We are running late for a date with the Chairman of Karurumo Horticulture Self-help Group who had earlier told us that he would be leaving for Embu to get some supplies. The road from Embu town to Karurumo Shopping Centre is in a perfect state and it doesn’t take us long. A few metres from the shopping centre, we meet Alloys Mbogo waiting patiently for us.
He takes us around the horticulture processing factory that sits on three-quarter-acre, the building belongs to Karurumo Horticulture Self-help Group, which mainly processes mangoes into various products. Alloys Mbogo, tells us that the group started in 2003 with 53 members to find a way of reducing a large number of mangoes that go to waste every season. Embu county has more than 400,000 mango fruit trees, with December to April being the peak season. Karurumo area is rich with mango trees of all varieties which prompted the residents to form the group.

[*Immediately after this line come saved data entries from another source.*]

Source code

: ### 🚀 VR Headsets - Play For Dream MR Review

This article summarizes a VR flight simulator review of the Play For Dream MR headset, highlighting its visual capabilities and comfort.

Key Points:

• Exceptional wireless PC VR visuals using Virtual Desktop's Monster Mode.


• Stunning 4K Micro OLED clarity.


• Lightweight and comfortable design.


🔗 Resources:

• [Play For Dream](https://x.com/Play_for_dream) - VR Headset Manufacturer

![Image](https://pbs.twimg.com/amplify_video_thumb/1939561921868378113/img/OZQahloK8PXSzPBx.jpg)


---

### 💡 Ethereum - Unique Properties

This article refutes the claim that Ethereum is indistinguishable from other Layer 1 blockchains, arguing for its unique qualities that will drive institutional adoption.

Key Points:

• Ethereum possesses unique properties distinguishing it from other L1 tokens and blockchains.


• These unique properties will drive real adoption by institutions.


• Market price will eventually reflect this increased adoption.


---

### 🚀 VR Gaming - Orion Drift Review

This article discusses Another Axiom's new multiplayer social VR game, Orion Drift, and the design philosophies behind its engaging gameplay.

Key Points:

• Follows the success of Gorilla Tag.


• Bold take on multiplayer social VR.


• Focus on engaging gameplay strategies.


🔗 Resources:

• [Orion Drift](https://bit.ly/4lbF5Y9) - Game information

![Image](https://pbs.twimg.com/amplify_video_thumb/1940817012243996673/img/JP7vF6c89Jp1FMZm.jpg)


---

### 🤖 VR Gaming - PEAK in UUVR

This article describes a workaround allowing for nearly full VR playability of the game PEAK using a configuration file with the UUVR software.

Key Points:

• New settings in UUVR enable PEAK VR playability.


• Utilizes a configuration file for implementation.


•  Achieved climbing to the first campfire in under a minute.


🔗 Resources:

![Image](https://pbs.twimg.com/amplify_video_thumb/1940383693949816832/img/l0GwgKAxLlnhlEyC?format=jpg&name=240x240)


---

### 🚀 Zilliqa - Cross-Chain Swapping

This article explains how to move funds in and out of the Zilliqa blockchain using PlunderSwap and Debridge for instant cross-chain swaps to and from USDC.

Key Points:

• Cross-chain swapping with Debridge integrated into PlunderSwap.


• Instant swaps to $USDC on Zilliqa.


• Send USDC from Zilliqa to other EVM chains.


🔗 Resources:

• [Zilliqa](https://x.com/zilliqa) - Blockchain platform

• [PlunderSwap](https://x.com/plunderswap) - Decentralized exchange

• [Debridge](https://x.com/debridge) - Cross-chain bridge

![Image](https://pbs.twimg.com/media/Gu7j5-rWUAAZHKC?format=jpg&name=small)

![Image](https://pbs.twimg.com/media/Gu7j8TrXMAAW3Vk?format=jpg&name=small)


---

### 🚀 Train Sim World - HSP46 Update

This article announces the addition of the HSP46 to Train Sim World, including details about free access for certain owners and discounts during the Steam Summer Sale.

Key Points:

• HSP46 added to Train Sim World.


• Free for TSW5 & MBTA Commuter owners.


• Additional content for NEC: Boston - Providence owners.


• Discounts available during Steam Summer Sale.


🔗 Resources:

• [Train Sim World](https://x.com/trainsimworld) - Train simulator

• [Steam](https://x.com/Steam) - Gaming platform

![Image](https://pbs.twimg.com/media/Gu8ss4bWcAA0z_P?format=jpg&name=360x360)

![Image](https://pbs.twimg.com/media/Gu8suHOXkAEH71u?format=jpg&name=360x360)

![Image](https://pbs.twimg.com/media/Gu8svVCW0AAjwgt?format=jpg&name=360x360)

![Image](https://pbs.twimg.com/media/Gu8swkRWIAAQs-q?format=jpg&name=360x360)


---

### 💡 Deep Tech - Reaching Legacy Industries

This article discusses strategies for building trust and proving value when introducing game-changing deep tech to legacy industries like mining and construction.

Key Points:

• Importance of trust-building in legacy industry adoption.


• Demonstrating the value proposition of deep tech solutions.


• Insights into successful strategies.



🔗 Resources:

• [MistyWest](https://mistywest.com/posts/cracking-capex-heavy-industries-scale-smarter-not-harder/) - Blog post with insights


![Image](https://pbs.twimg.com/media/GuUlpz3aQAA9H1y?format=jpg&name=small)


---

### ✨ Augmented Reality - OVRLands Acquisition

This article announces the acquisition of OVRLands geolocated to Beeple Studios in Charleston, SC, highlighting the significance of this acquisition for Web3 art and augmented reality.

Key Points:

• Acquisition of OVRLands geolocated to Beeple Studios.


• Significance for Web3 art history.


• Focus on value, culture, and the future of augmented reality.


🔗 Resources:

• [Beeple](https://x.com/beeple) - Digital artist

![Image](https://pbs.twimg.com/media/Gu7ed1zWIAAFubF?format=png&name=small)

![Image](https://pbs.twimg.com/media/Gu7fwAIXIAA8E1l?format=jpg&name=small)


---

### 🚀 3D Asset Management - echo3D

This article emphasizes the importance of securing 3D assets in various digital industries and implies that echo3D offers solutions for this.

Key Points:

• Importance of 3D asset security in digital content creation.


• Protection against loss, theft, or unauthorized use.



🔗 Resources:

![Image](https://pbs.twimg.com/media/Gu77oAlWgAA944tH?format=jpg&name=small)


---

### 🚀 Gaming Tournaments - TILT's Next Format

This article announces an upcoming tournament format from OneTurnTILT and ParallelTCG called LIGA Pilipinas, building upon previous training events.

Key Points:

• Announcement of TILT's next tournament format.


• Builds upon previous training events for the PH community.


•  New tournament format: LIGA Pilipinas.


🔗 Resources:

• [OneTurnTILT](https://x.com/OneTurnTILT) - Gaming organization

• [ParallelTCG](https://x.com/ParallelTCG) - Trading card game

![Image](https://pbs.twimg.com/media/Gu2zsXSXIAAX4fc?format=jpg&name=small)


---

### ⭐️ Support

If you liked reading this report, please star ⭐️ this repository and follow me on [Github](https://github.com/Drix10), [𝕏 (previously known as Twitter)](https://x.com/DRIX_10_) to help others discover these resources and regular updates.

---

Since most small-scale farmers don’t have proper storage facilities, they sell their fruits to brokers and the rest rot in the farms. It is with this in mind that Mbogo remembers their meetings under a tree as they sought to find a solution. In 2015 the members were taught some value addition skills by a German organisation, GIZ. They then started processing fruits from a member’s house in 2007.

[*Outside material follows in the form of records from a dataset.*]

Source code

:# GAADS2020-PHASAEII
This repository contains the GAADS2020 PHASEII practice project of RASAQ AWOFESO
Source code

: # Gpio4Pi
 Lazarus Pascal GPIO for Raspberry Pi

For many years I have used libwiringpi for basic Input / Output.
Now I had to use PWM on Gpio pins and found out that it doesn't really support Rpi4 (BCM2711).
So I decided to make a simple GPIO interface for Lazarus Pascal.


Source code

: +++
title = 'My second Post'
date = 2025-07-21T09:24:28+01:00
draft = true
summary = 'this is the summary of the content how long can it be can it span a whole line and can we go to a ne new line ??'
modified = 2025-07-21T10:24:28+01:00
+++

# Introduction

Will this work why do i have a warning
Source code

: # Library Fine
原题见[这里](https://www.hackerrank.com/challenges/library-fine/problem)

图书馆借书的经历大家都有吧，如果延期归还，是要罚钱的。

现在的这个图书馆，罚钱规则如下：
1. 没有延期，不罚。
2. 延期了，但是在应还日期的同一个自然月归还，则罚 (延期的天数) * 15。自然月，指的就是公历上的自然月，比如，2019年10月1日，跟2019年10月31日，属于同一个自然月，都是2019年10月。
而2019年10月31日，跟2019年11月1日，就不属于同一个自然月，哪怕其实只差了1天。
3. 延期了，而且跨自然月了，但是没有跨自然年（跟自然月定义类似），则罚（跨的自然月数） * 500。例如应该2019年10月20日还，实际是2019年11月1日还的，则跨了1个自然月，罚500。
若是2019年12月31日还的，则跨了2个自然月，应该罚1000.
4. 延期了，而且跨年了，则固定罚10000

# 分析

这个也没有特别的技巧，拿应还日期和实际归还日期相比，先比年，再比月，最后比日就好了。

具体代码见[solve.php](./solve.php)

“Out of the initial 53 members, only 15 members were patient enough to go through the challenges we encountered and these are the members of the group up to date. We contributed and bought this land at Kshs. 450,000 in 2012. We then got a loan from Equity Bank and we built a greenhouse solar dryer at Sh500,000 and built other structures,” says Mbogo. He advises groups who would want to succeed not to expect immediate benefits from projects but to be patient and not to lose focus.
The group caught the attention of development partners who came together and upgraded their facilities into a modern processing factory. This was done through the University of Nairobi Postharvest Project team supported by the Rockefeller Foundation under the YieldWise Program on Postharvest Loss Reduction. The project was implemented in collaboration with Jomo Kenyatta University of Science and Technology (JKUAT), and TechnoServe Kenya to the tune of Kshs. 20 million in 2016-2017. Mbogo says they faced another problem after the facility upgrade as the machines could only run on a three-phase power set up. He thanks Embu Governor Martin Wambora who came to their rescue by facilitating the installation of a transformer to the factory to a tune of Kshs. 800,000.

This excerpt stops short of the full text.